DATA EXTRACT:
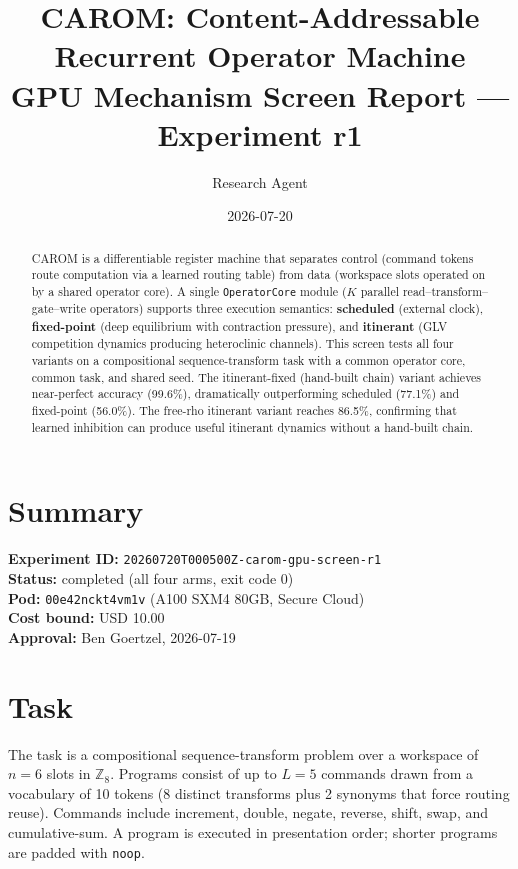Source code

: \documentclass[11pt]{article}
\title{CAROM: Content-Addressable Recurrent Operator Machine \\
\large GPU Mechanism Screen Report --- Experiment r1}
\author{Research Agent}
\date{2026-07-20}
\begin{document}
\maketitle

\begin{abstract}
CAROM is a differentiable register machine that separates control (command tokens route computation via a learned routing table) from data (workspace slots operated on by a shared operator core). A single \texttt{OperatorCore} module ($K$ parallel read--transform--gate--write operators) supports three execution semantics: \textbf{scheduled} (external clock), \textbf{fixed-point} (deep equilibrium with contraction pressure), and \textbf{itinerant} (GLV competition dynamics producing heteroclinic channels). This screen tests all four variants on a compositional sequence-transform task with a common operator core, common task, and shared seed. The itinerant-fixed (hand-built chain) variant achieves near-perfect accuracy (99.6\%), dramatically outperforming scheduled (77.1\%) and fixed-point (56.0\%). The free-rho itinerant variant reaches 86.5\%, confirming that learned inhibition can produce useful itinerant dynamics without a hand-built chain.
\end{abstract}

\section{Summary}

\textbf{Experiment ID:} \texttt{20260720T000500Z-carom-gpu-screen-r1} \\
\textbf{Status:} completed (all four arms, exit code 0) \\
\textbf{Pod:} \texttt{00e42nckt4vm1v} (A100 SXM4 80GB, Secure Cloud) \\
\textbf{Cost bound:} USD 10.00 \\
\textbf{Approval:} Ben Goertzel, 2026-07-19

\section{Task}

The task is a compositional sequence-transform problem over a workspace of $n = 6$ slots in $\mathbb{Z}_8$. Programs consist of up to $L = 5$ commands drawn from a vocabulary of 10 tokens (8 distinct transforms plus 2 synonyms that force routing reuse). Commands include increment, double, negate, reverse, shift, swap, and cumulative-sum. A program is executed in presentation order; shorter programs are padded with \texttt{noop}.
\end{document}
==
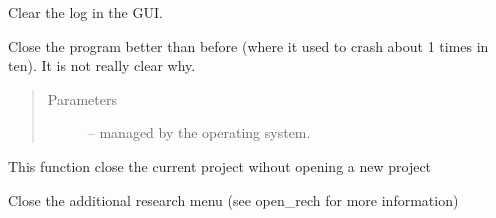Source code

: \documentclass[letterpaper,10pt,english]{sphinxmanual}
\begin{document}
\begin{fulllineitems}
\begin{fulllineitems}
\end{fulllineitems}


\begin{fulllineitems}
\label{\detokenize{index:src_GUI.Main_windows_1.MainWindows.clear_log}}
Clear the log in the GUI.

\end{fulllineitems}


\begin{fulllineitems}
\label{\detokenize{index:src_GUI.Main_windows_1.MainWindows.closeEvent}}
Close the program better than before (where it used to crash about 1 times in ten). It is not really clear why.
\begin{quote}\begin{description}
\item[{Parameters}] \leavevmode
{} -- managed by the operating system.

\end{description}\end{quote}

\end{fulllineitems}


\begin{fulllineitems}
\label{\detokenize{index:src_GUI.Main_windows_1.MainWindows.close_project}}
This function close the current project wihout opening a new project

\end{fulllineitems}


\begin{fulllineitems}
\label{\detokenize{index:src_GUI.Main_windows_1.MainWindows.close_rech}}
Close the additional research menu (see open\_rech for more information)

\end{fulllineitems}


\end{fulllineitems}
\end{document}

EXERCISE DIRECTIONS: Restate word for word the lines in the material above from the one with "CAROM is a differentiable" to the one with "USD 10.00 \\"; both of those lines count, and nothing else does.

SOLUTION:
CAROM is a differentiable register machine that separates control (command tokens route computation via a learned routing table) from data (workspace slots operated on by a shared operator core). A single \texttt{OperatorCore} module ($K$ parallel read--transform--gate--write operators) supports three execution semantics: \textbf{scheduled} (external clock), \textbf{fixed-point} (deep equilibrium with contraction pressure), and \textbf{itinerant} (GLV competition dynamics producing heteroclinic channels). This screen tests all four variants on a compositional sequence-transform task with a common operator core, common task, and shared seed. The itinerant-fixed (hand-built chain) variant achieves near-perfect accuracy (99.6\%), dramatically outperforming scheduled (77.1\%) and fixed-point (56.0\%). The free-rho itinerant variant reaches 86.5\%, confirming that learned inhibition can produce useful itinerant dynamics without a hand-built chain.
\end{abstract}

\section{Summary}

\textbf{Experiment ID:} \texttt{20260720T000500Z-carom-gpu-screen-r1} \\
\textbf{Status:} completed (all four arms, exit code 0) \\
\textbf{Pod:} \texttt{00e42nckt4vm1v} (A100 SXM4 80GB, Secure Cloud) \\
\textbf{Cost bound:} USD 10.00 \\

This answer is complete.